Segment Start: Data shown

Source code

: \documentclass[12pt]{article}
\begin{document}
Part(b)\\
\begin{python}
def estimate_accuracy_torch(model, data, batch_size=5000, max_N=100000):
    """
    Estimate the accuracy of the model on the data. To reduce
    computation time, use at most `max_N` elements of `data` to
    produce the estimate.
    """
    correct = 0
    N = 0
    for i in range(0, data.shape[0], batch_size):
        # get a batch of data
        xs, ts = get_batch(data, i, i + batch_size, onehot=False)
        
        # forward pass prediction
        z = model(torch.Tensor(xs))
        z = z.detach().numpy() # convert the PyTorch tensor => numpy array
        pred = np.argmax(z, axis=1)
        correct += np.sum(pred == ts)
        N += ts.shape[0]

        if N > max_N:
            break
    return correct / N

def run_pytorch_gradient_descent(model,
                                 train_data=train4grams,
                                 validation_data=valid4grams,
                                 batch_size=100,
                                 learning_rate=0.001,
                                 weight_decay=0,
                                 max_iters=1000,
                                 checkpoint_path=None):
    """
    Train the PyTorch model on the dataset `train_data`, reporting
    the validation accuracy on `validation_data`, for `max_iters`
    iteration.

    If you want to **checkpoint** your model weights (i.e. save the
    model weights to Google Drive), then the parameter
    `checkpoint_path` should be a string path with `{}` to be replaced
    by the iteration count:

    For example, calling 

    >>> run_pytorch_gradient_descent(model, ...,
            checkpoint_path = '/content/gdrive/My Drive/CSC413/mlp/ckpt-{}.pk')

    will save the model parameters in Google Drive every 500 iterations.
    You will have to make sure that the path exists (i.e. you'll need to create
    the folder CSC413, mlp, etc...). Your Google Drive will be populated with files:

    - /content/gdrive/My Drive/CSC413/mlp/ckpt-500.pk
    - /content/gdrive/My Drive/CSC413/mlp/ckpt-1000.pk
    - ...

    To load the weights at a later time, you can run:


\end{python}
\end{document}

Segment End: Data shown

**Work order**:
Output every entry word for word.

**Answer**:
Source code

: \documentclass[12pt]{article}
\begin{document}
Part(b)\\
\begin{python}
def estimate_accuracy_torch(model, data, batch_size=5000, max_N=100000):
    """
    Estimate the accuracy of the model on the data. To reduce
    computation time, use at most `max_N` elements of `data` to
    produce the estimate.
    """
    correct = 0
    N = 0
    for i in range(0, data.shape[0], batch_size):
        # get a batch of data
        xs, ts = get_batch(data, i, i + batch_size, onehot=False)
        
        # forward pass prediction
        z = model(torch.Tensor(xs))
        z = z.detach().numpy() # convert the PyTorch tensor => numpy array
        pred = np.argmax(z, axis=1)
        correct += np.sum(pred == ts)
        N += ts.shape[0]

        if N > max_N:
            break
    return correct / N

def run_pytorch_gradient_descent(model,
                                 train_data=train4grams,
                                 validation_data=valid4grams,
                                 batch_size=100,
                                 learning_rate=0.001,
                                 weight_decay=0,
                                 max_iters=1000,
                                 checkpoint_path=None):
    """
    Train the PyTorch model on the dataset `train_data`, reporting
    the validation accuracy on `validation_data`, for `max_iters`
    iteration.

    If you want to **checkpoint** your model weights (i.e. save the
    model weights to Google Drive), then the parameter
    `checkpoint_path` should be a string path with `{}` to be replaced
    by the iteration count:

    For example, calling 

    >>> run_pytorch_gradient_descent(model, ...,
            checkpoint_path = '/content/gdrive/My Drive/CSC413/mlp/ckpt-{}.pk')

    will save the model parameters in Google Drive every 500 iterations.
    You will have to make sure that the path exists (i.e. you'll need to create
    the folder CSC413, mlp, etc...). Your Google Drive will be populated with files:

    - /content/gdrive/My Drive/CSC413/mlp/ckpt-500.pk
    - /content/gdrive/My Drive/CSC413/mlp/ckpt-1000.pk
    - ...

    To load the weights at a later time, you can run:


\end{python}
\end{document}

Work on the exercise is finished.